信号機に被せてあったカバーを取り外す作業が行われました。
この交差点はもともと丁字路で、今回開通した道路向きの車両用信号機のカバーはもともと外してあったため、歩行者用のみカバーを外すことになりました。
若葉台入口交差点はもともと丁字路で、若葉総合高校入口交差点と近接しているためか、片側のみに横断歩道がある交差点でした。
信号機のカバー取り外しと並行して、横断歩道の白線を隠していた被覆養生テープの取り外し作業が行われました。
そして9:05頃新しく横断歩道が追加され、開放されました。
道路工事と直接関係ありませんが、9時過ぎには交差点角に設置してあったコーチャンフォー若葉台店の看板が更新されました。
鶴川街道を走る車に向けて「右折」とあったのを、道路開通に合わせ「右折」の文字を消したようです。
なかなか用意がいいですね。それだけこの付近の商業施設の道路開通への期待感もうかがえます。
9時半ごろ、都職員さんらは道路の南の方へ。安全祈願などを行っていたようです。
開通8分前。
工事企業担当さんや、都職員さんは持ち場についたようでした。近隣住民の方々も集まってきました。
奥には先導のために用いる車両も見えます。
地元選出の前都議、こいそ明氏が記念撮影をしていました。
こいそ氏は坂浜平尾地区で都施行の土地区画整理事業を計画していた時代からこの地域にご尽力された方で、土地区画整理事業の計画凍結後もこの道路の整備についても大きく貢献されました。
右で見ているのは建設局南多摩東部建設事務所所長。
10時ちょうど、歩道を塞いでいたバリケードを撤去し、歩道が交通開放。
永山方面からの道路が青信号になったタイミングで、建設局のパトロールカーの先導で車道も交通開放されました。信号のタイミングの関係で10:01頃。
道路の反対側(新百合ヶ丘側)からも東京都の車両の先導で交通開放されました。
この規模の道路で警察車両が使われないのは珍しいと思います。
交通開放直後、若葉台入口交差点を先頭に渋滞が発生していましたが、数分後には解消していました。
私の経験上、開通直後は見て通る車両や、不慣れから渋滞が発生することが多く、これもそれだと思います。

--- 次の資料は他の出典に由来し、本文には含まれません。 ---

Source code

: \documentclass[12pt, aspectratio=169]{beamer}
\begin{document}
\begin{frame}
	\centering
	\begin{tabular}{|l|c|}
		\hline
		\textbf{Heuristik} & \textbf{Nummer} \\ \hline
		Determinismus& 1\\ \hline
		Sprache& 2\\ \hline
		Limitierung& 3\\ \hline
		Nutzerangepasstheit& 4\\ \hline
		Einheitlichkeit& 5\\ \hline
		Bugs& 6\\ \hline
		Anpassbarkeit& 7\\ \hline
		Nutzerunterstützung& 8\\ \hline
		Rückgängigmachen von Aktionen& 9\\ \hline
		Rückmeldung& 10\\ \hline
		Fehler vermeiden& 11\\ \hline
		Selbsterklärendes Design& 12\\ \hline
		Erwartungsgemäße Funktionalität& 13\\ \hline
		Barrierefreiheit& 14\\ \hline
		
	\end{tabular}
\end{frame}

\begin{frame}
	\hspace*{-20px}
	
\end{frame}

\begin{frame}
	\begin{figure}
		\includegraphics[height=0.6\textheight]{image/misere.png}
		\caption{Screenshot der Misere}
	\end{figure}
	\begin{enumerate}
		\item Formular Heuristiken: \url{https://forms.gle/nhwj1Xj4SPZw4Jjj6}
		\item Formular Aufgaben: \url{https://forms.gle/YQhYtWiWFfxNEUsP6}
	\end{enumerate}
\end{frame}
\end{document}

一方で、この付近は週末を中心に商業施設の出入りなどを起因とする混雑が発生することが多く、この道路が開通以降、どのような車の流れになるか気になるものです。右折信号の設置などは必要かもしれません。
道路の詳細
東京都施行区間は2012年11月に事業着手し、用地買収については2015年10月に完了しました。この近隣でこれほど早いのは珍しいです。
その一方、川あり、山あり、谷ありと、多摩丘陵の複雑な地形があり、橋や擁壁など大規模な工事が必要となりました。
東京都整備区間は暫定開通
東京都施行区間は暫定開通となり、西側歩道の整備が終わっていないため通行できません。
東京都施行区間は東側歩道も暫定整備となっており、植栽や電線共同溝が未整備なほか、舗装も仮舗装になっています。
土地区画整理組合施行区間は概ね完成しているようで、植栽なども設置済みです。両側の歩道を通れますが、西側歩道は東京都施行区間境界で行き止まりになっています。
三沢川を跨ぐ橋梁は「坂平橋」と命名
道路の北側では一級河川の三沢川を橋で渡ります。
橋桁は「プレビーム合成桁」が採用されています。
この構造は桁高が小さいのが特徴で、横から見ると細くスタイリッシュに見えます。
橋の名前は「坂平橋」と命名されました。坂浜と平尾を結ぶことから、両者の頭文字を取ったかたちです。
工事段階の仮称は「坂浜橋」でした。坂浜地区と平尾地区を結ぶことはこの地域の悲願でもあったため、両者の名前が付けられたのはいいなと思います。
ちなみに、橋桁はクレーンによって1本ずつ架設されました。
5%の坂が続く道
鶴川街道から学園通りまでずっと上り坂が続きます。勾配は約5%です。
ちなみに、学園通りが多摩川水系と鶴見川水系の分水嶺になっています。
京王相模原線と交差
v途中で京王相模原線と交わります。京王相模原線を建設した当初から道路の計画を見越して橋梁構造になっていました。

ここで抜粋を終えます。